Dataset entries:
***
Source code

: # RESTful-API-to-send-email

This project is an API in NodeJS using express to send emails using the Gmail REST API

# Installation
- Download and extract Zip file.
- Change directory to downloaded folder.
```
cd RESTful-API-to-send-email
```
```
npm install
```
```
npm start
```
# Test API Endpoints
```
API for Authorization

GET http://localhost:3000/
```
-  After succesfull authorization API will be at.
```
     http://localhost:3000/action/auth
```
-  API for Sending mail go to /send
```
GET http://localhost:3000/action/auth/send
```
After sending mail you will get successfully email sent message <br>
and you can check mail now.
***
--- How to complete this task ---
Every line of the data must appear again in the answer, exactly as written.

--- Solution ---
Source code

: # RESTful-API-to-send-email

This project is an API in NodeJS using express to send emails using the Gmail REST API

# Installation
- Download and extract Zip file.
- Change directory to downloaded folder.
```
cd RESTful-API-to-send-email
```
```
npm install
```
```
npm start
```
# Test API Endpoints
```
API for Authorization

GET http://localhost:3000/
```
-  After succesfull authorization API will be at.
```
     http://localhost:3000/action/auth
```
-  API for Sending mail go to /send
```
GET http://localhost:3000/action/auth/send
```
After sending mail you will get successfully email sent message <br>
and you can check mail now.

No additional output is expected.